More powerful still is One-Legged Army (2007). A glass-fronted, red-painted wooden box about the size of a breadbox houses tightly packed, multiple rows of nine-inch-tall soldiers whose faces, uniforms, and prostheses are the same matt black. Identical in height, expression, and posture, the troops are differentiated by their equipment. Some carry tweezers for guns, others miniature saw blades and drill bits. Nail clippers, dental picks, broken Swiss Army knives, tool chests, and sewing-box artifacts that a shrunken militia might employ in battle find their way onto the soldiers’ backs and belts and into their hands. If Athena and not Pandora had had a box, this would be it. Peer into the glass encasement and you’ll discover that the artist hasn’t assembled a mere squadron — it’s an army that extends infinitely. By manipulating mirrors at the back of the box, Keck makes her handicapped recruits appear to go on forever. What at first seems to be contained and creepily funny becomes unsettling when you realize that the army is limitless, the death march eternal.

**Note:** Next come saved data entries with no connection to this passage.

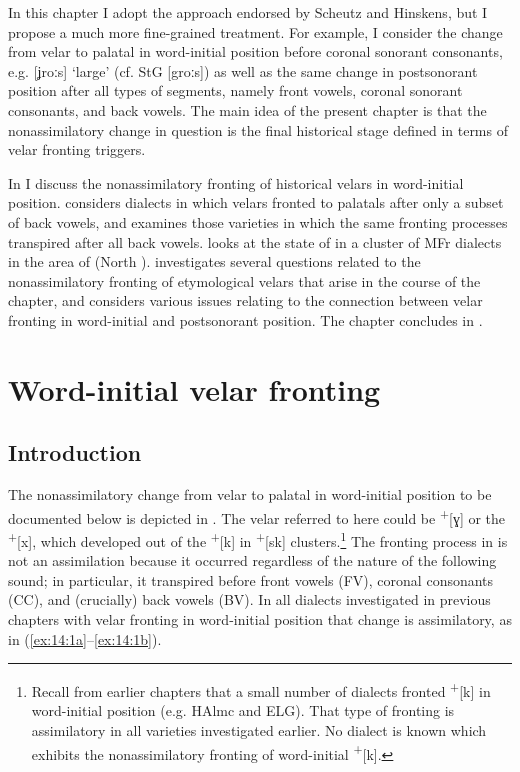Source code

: In this chapter I adopt the  approach endorsed by Scheutz and Hinskens, but I propose a much more fine-grained treatment. For example, I consider the change from velar to palatal in word-initial position before coronal sonorant consonants, e.g. [ʝroːs] ‘large’ (cf. StG [groːs]) as well as the same change in postsonorant position after all types of segments, namely front vowels, coronal sonorant consonants, and back vowels. The main idea of the present chapter is that the nonassimilatory change in question is the final historical stage defined in terms of velar fronting triggers.

In  I discuss the nonassimilatory fronting of historical velars in word-initial position.  considers dialects in which velars fronted to palatals after only a subset of back vowels, and  examines those varieties in which the same fronting processes transpired after all back vowels.  looks at the state of  in a cluster of MFr dialects in the area of  (North ).  investigates several questions related to the nonassimilatory fronting of etymological velars that arise in the course of the chapter, and  considers various issues relating to the connection between velar fronting in word-initial and postsonorant position. The chapter concludes in .

\section{{Word-initial} {velar} {fronting}}\label{sec:14.2}

\subsection{Introduction}\label{sec:14.2.1}

The nonassimilatory change from velar to palatal in word-initial position to be documented below is depicted in . The velar referred to here could be  \textsuperscript{+}[ɣ] or the \textsuperscript{+}[x], which developed out of the \textsuperscript{+}[k] in  \textsuperscript{+}[sk] clusters.\footnote{{Recall from earlier chapters that a small number of dialects fronted } \textrm{\textsuperscript{+}}\textrm{[k] in word-initial position (e.g. HAlmc and ELG). That type of fronting is assimilatory in all varieties investigated earlier. No dialect is known which exhibits the nonassimilatory fronting of word-initial } \textrm{\textsuperscript{+}}\textrm{[k].} } The fronting process in  is not an assimilation because it occurred regardless of the nature of the following sound; in particular, it transpired before front vowels (FV), coronal consonants (CC), and (crucially) back vowels (BV). In all dialects investigated in previous chapters with velar fronting in word-initial position that change is assimilatory, as in (\ref{ex:14:1a}--\ref{ex:14:1b}).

Another nine-inch figurine, this one white as fear and immobile as a stalagmite, stands at the raised end of a small, gray seesaw in a straitjacket; weighing down the other end of the seesaw is a single white feather. In lesser hands, Unbalance Ghost would be a one-liner; with Keck, it’s another distillation of a passionate, dark, iconoclastic, and playful spirit.
Sharing the gallery space with Pat Keck are the cerebral, self-effacing abstract paintings of Bert Antonio. These creations look like imaginative solutions to problems Antonio has made up — the dominant shape in one canvas finds its analogue in a cut-out that occupies the next. Antonio is fond of positioning multiple canvases around a central one to form a larger whole — they read like clocks from a civilization that had less interest in telling time than in experiencing it.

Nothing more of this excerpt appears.